* _Work request_
The first line of the data below and every line after it, through the one with "<heading>AIR MAILS AND", must be transcribed without change.

* _Collected data_
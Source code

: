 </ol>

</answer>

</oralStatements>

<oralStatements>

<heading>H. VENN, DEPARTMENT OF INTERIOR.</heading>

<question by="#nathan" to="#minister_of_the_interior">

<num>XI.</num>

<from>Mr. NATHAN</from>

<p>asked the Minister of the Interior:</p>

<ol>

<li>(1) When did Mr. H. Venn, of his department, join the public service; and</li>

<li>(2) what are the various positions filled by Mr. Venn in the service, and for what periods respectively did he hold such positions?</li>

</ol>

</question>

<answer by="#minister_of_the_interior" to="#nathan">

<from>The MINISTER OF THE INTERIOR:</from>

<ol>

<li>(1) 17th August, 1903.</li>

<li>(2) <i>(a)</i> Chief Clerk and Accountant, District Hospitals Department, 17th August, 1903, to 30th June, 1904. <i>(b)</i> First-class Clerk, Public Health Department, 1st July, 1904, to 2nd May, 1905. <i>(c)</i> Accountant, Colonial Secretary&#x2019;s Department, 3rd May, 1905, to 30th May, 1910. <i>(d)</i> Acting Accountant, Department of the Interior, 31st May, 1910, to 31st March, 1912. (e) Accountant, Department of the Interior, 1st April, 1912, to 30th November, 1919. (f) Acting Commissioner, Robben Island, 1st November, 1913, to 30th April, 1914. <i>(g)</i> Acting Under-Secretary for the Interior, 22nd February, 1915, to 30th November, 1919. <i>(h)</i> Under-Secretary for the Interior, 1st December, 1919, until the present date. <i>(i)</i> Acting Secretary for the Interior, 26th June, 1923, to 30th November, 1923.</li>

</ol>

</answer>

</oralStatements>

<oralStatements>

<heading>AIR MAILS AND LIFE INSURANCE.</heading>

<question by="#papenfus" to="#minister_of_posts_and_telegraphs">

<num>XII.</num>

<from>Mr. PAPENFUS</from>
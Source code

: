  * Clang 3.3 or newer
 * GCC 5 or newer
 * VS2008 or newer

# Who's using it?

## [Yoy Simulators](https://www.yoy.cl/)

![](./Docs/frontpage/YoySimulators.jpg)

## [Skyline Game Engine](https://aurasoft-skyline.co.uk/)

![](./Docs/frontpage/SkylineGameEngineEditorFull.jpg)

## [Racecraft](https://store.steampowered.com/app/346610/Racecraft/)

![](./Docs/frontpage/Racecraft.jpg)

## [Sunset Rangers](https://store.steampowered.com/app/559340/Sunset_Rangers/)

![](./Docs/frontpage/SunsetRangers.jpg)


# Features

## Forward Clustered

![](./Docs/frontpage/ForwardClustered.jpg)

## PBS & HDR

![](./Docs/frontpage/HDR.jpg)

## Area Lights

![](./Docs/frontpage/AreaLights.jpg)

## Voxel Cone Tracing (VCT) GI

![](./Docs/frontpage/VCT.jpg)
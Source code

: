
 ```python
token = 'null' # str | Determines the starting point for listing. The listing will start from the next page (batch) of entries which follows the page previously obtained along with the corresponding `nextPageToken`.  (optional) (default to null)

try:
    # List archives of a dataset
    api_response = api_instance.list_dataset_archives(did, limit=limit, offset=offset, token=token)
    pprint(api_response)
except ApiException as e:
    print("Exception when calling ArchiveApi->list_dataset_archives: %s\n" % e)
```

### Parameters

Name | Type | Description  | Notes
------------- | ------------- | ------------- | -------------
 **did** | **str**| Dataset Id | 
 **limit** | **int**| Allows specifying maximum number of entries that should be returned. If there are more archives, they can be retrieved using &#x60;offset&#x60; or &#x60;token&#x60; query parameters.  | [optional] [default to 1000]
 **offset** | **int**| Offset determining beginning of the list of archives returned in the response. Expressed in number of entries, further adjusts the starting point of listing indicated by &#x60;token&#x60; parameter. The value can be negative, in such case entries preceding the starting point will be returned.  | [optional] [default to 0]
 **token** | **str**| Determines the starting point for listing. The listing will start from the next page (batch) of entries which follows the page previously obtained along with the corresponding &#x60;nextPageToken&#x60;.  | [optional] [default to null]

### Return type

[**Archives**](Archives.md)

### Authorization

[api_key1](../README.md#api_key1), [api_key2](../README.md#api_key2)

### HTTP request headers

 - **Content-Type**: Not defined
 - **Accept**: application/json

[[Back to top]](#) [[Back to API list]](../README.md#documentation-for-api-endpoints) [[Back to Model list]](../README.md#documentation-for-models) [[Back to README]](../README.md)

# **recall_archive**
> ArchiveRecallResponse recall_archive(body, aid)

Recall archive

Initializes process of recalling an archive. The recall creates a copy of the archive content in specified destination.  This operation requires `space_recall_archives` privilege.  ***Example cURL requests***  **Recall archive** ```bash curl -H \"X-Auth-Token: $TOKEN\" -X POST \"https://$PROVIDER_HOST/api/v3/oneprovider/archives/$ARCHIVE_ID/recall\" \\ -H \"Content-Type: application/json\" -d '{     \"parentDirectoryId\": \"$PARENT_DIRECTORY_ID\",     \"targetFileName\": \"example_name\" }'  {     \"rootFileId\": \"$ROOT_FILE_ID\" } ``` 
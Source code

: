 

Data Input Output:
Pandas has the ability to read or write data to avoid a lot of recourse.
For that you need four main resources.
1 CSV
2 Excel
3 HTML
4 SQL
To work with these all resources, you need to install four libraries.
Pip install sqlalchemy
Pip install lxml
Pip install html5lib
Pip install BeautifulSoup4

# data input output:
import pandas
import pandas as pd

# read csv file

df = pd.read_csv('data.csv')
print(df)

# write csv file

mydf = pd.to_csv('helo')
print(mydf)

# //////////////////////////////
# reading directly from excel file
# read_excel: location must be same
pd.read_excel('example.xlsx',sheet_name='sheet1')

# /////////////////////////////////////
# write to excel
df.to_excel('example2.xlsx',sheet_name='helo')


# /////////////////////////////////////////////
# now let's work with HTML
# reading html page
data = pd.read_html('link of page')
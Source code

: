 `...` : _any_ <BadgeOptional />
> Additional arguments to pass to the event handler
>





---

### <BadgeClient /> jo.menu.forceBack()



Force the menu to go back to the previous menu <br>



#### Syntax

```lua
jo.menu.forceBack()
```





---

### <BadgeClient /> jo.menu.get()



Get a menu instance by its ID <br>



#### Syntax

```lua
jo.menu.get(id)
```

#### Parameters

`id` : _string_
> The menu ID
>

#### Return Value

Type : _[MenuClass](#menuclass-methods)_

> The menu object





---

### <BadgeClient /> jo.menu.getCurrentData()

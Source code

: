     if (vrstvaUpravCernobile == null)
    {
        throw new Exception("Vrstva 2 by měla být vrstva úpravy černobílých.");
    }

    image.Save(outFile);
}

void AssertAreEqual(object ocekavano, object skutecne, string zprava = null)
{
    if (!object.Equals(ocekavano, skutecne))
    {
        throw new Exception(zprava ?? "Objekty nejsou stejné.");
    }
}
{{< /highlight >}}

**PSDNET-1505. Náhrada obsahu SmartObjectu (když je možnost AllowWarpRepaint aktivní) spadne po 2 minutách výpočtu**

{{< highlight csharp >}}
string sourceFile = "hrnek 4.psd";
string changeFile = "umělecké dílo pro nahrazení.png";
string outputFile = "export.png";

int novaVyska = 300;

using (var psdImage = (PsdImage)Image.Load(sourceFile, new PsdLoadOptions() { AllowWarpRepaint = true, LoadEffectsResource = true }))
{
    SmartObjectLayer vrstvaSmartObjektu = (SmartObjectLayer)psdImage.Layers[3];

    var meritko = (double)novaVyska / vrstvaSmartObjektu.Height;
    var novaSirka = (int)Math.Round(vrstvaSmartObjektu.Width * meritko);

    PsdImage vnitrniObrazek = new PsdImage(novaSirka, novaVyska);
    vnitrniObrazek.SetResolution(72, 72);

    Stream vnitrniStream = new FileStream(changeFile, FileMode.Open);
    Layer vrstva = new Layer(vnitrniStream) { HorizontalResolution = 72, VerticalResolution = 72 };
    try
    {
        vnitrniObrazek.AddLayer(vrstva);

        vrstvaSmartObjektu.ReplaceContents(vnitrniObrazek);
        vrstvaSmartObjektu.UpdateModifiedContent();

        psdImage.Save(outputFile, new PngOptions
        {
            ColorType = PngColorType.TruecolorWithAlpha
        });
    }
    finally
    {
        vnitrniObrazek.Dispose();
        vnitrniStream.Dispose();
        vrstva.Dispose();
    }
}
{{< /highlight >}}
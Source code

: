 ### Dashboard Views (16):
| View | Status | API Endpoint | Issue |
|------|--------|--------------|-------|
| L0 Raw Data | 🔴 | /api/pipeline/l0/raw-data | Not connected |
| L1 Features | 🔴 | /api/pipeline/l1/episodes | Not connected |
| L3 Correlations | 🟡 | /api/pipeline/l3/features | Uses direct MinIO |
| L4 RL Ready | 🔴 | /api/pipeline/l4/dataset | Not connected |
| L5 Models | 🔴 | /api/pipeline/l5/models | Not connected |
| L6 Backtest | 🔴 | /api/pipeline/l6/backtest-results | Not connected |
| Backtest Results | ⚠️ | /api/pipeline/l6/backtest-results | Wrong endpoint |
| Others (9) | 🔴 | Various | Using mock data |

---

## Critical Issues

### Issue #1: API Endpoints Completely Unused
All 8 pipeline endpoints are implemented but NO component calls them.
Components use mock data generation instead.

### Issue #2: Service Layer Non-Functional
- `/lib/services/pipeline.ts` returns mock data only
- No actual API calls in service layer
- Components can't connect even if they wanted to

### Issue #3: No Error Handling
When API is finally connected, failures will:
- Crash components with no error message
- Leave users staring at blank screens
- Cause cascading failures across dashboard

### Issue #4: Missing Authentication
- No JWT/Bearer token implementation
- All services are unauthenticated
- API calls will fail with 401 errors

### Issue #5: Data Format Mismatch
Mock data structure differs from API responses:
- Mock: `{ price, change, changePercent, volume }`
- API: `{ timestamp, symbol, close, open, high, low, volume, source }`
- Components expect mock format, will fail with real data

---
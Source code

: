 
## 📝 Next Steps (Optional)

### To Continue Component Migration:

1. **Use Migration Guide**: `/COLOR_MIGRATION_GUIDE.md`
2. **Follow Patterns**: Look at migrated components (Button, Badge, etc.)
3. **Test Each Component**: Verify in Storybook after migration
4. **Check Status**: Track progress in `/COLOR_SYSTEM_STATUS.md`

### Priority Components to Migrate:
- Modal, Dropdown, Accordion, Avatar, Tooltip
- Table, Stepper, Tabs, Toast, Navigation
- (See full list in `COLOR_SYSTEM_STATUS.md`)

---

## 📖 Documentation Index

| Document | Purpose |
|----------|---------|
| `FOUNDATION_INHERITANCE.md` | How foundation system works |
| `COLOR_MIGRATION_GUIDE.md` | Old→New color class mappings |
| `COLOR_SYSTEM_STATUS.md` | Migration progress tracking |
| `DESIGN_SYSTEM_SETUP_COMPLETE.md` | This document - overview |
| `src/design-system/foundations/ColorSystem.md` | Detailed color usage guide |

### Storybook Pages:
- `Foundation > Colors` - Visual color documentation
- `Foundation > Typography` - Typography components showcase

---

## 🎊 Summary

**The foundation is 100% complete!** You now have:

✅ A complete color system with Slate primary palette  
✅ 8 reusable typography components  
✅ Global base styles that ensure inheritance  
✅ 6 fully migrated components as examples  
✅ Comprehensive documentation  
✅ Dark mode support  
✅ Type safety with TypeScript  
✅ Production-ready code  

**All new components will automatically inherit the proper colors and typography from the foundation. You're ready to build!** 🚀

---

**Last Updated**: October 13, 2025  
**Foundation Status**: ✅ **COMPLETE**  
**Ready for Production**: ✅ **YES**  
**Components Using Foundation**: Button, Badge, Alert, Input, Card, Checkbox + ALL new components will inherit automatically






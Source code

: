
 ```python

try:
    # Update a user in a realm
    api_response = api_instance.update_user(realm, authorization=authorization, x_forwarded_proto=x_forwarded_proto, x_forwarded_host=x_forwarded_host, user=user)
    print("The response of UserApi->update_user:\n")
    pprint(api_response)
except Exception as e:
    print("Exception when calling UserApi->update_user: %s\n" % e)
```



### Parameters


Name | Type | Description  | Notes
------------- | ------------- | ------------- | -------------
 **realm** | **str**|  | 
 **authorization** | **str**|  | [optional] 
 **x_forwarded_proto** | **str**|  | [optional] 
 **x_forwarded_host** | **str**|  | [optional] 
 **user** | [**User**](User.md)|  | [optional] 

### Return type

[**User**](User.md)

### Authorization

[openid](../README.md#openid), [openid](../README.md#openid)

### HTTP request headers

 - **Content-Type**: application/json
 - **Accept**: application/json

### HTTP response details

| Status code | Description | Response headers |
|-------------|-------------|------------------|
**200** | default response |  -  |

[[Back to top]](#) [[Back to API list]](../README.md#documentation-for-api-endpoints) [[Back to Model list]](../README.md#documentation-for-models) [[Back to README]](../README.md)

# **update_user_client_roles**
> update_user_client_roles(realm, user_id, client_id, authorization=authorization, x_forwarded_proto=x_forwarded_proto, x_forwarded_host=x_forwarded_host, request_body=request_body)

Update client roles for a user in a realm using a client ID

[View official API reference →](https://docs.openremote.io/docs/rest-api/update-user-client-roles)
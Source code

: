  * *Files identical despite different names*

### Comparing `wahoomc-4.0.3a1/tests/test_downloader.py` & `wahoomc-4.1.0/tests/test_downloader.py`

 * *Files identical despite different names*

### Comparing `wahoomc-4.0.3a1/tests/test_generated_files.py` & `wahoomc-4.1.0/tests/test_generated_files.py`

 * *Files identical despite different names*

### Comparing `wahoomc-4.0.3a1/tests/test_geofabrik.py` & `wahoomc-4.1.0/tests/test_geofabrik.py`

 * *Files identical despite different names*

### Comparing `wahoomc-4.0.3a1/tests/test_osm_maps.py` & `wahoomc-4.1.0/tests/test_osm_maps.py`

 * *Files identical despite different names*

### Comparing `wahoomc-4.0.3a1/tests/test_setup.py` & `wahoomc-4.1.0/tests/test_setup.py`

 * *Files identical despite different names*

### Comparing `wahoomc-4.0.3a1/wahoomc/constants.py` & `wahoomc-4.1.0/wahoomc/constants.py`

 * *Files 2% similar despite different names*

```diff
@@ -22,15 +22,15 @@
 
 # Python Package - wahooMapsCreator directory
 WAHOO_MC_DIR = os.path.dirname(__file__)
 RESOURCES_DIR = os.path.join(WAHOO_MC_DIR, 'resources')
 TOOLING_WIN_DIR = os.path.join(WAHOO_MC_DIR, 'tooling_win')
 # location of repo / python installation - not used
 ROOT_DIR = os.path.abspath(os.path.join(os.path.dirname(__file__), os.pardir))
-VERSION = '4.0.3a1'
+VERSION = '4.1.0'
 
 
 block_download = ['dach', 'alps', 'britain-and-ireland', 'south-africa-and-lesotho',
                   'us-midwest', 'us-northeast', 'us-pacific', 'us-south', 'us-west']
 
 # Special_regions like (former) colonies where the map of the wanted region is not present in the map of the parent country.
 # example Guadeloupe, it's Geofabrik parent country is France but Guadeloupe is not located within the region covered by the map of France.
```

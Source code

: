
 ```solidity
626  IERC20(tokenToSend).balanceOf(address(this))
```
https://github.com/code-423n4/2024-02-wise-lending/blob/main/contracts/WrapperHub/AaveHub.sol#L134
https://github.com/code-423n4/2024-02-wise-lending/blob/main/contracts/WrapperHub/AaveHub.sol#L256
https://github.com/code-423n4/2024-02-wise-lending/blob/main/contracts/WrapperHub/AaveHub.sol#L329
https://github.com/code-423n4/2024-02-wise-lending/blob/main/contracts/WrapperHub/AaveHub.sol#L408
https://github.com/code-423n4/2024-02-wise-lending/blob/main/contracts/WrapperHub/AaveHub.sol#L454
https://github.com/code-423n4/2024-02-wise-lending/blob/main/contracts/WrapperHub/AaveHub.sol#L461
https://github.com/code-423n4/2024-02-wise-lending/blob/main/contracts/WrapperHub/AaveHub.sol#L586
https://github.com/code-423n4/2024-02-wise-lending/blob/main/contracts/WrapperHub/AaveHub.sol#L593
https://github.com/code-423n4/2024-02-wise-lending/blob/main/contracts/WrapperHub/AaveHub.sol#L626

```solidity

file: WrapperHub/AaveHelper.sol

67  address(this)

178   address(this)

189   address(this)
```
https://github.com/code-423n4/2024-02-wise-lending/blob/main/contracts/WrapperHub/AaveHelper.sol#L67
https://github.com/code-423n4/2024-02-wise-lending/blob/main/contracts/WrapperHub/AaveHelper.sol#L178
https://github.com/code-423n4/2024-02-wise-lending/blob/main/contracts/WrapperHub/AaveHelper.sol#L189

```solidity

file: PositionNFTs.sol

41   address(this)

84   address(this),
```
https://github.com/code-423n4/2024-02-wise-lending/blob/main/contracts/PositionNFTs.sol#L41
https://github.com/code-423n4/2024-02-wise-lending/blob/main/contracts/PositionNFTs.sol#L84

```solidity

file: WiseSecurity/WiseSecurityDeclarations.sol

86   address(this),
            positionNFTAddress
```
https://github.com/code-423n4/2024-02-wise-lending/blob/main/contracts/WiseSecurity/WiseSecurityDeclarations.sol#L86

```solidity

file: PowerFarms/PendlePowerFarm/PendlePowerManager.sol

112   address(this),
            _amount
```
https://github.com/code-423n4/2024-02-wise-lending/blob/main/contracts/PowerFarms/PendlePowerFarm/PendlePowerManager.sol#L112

* _Problem solution_
Source code

: </ol>

</answer>

</oralStatements>

<oralStatements>

<heading>H. VENN, DEPARTMENT OF INTERIOR.</heading>

<question by="#nathan" to="#minister_of_the_interior">

<num>XI.</num>

<from>Mr. NATHAN</from>

<p>asked the Minister of the Interior:</p>

<ol>

<li>(1) When did Mr. H. Venn, of his department, join the public service; and</li>

<li>(2) what are the various positions filled by Mr. Venn in the service, and for what periods respectively did he hold such positions?</li>

</ol>

</question>

<answer by="#minister_of_the_interior" to="#nathan">

<from>The MINISTER OF THE INTERIOR:</from>

<ol>

<li>(1) 17th August, 1903.</li>

<li>(2) <i>(a)</i> Chief Clerk and Accountant, District Hospitals Department, 17th August, 1903, to 30th June, 1904. <i>(b)</i> First-class Clerk, Public Health Department, 1st July, 1904, to 2nd May, 1905. <i>(c)</i> Accountant, Colonial Secretary&#x2019;s Department, 3rd May, 1905, to 30th May, 1910. <i>(d)</i> Acting Accountant, Department of the Interior, 31st May, 1910, to 31st March, 1912. (e) Accountant, Department of the Interior, 1st April, 1912, to 30th November, 1919. (f) Acting Commissioner, Robben Island, 1st November, 1913, to 30th April, 1914. <i>(g)</i> Acting Under-Secretary for the Interior, 22nd February, 1915, to 30th November, 1919. <i>(h)</i> Under-Secretary for the Interior, 1st December, 1919, until the present date. <i>(i)</i> Acting Secretary for the Interior, 26th June, 1923, to 30th November, 1923.</li>

</ol>

</answer>

</oralStatements>

<oralStatements>

<heading>AIR MAILS AND LIFE INSURANCE.</heading>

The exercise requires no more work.